The line between constructive peer review and dissent Vs. nonsensical garbage can be blurry. But by most accounts, these folks are well over on the flake side, and that's saying it nicely. Their methods are manifold: IMO they produce propaganda packaged as legitimate peer review; work to enforce their dogma via legislation and appeal to public opinion using a variety of shady practices; attack the very methodology of science. Indeed, in Kansas, these modern day Lysenkoists are seeking, with some success, to legally redefine science as inclusive of supernatural phenomena, i.e. magic.
Maybe there are people who are willing to go back to sleeping in the dirt, forfeiting medical care, using stone tools to scrounge up roots, natural game, or wild rice, but I bet not many. And even if everyone was willing to do it, the earth could only support a few hundred million people at the most. There is already 6 billion of us and counting. So how many anti-science ideologues want to volunteer themselves to be eliminated for the good of the cause ... None? What a surprise.

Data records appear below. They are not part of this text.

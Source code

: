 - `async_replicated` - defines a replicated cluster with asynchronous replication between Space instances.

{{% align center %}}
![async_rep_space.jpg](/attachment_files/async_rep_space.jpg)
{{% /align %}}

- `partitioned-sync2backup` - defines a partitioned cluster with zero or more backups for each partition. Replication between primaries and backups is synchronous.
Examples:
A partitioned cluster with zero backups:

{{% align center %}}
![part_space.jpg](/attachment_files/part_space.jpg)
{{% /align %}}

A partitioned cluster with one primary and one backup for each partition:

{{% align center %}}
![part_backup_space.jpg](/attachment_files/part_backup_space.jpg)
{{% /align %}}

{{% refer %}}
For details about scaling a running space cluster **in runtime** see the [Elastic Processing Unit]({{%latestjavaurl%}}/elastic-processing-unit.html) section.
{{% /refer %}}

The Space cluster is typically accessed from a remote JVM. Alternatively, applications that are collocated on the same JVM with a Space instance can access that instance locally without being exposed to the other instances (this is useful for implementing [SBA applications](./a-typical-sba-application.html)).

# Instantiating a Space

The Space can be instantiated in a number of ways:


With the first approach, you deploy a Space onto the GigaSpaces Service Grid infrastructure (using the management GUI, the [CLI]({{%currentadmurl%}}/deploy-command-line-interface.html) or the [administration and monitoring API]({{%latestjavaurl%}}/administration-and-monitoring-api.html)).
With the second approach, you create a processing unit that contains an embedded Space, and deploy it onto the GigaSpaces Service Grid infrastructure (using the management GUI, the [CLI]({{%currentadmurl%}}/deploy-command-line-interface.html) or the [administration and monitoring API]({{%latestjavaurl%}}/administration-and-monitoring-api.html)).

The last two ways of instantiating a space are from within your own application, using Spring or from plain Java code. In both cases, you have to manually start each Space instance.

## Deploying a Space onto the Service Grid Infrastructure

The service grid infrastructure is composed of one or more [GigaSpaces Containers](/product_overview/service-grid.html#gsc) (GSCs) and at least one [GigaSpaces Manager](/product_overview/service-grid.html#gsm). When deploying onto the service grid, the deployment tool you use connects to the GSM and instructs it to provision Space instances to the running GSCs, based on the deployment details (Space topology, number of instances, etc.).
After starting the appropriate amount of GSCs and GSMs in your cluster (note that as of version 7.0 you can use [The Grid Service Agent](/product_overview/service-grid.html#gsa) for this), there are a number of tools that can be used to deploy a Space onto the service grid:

Like so many other abstract human constructs, science is neither inherently 'good' or 'bad'. It depends on what use one puts it to. We can make nerve gas or antibiotics using science. And either one might turn out to be a good idea, or a very bad one, depending on personal circumstances. But over all it's been the goose that laid the golden eggs, and at this point, our culture in the west and our entire global civilization is now utterly dependant on the applications of science.
That genie is out of the bottle, and there's no putting it back in short of world-wide genocide or planetary catastrophe. There is no dearth of real problems to solve. The universe is indifferent to our well being. It would be a tragic irony if we intentionally compounded the problem, if the source of that catastrophe was these modern day cheerleaders for ignorance; man-made, voluntary slaughter of the golden, scientific goose.
So this holiday season, plant the seeds of preservation. Amid the nifty gadgets wrapped in tinsel and stockings stuffed with confectionary treats, remember to give the gift of modern mind. Bestow upon your children the treasure of science and reason, anyway you can. It's the gift that will keep on giving the whole year long; and for the rest of their lives, ad infinitum.